Source texts of formatted documents

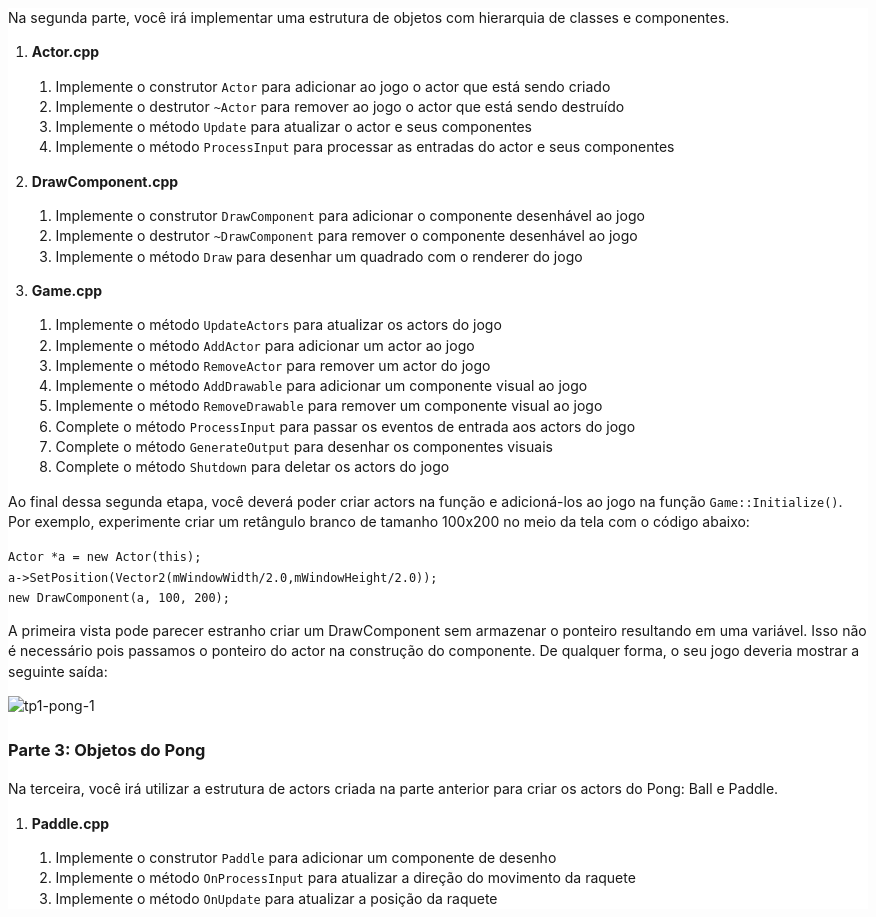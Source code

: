 Na segunda parte, você irá implementar uma estrutura de objetos com hierarquia de classes e componentes.

1. **Actor.cpp**

    1. Implemente o construtor `Actor` para adicionar ao jogo o actor que está sendo criado 
    2. Implemente o destrutor `~Actor` para remover ao jogo o actor que está sendo destruído 
    3. Implemente o método `Update` para atualizar o actor e seus componentes
    4. Implemente o método `ProcessInput` para processar as entradas do actor e seus componentes

2. **DrawComponent.cpp**

    1. Implemente o construtor `DrawComponent` para adicionar o componente desenhável ao jogo
    2. Implemente o destrutor `~DrawComponent` para remover o componente desenhável ao jogo
    3. Implemente o método `Draw` para desenhar um quadrado com o renderer do jogo

3. **Game.cpp**

    1. Implemente o método `UpdateActors` para atualizar os actors do jogo
    2. Implemente o método `AddActor` para adicionar um actor ao jogo
    3. Implemente o método `RemoveActor` para remover um actor do jogo
    4. Implemente o método `AddDrawable` para adicionar um componente visual ao jogo
    5. Implemente o método `RemoveDrawable` para remover um componente visual ao jogo
    6. Complete o método `ProcessInput` para passar os eventos de entrada aos actors do jogo
    7. Complete o método `GenerateOutput` para desenhar os componentes visuais
    8. Complete o método `Shutdown` para deletar os actors do jogo

Ao final dessa segunda etapa, você deverá poder criar actors na função e adicioná-los ao jogo na função `Game::Initialize()`. 
Por exemplo, experimente criar um retângulo branco de tamanho 100x200 no meio da tela com o código abaixo:

```
Actor *a = new Actor(this);
a->SetPosition(Vector2(mWindowWidth/2.0,mWindowHeight/2.0));
new DrawComponent(a, 100, 200);
```

A primeira vista pode parecer estranho criar um DrawComponent sem armazenar o ponteiro resultando em uma 
variável. Isso não é necessário pois passamos o ponteiro do actor na construção do componente. De qualquer forma, 
o seu jogo deveria mostrar a seguinte saída:

<img src="{{ 'assets/images/tp1/3-result.png' | relative_url }}" alt="tp1-pong-1" width="560"/>

### **Parte 3: Objetos do Pong**

Na terceira, você irá utilizar a estrutura de actors criada na parte anterior para criar os actors do Pong: Ball e Paddle.

1. **Paddle.cpp**

    1. Implemente o construtor `Paddle` para adicionar um componente de desenho
    2. Implemente o método `OnProcessInput` para atualizar a direção do movimento da raquete
    3. Implemente o método `OnUpdate` para atualizar a posição da raquete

→ **TASK BRIEF**
Looking at the data above, return every line from the one with "classes e componentes." down to the one with "está sendo destruído", exactly and inclusively.

→ **WRITTEN SOLUTION**
: Na segunda parte, você irá implementar uma estrutura de objetos com hierarquia de classes e componentes.

1. **Actor.cpp**

    1. Implemente o construtor `Actor` para adicionar ao jogo o actor que está sendo criado 
    2. Implemente o destrutor `~Actor` para remover ao jogo o actor que está sendo destruído 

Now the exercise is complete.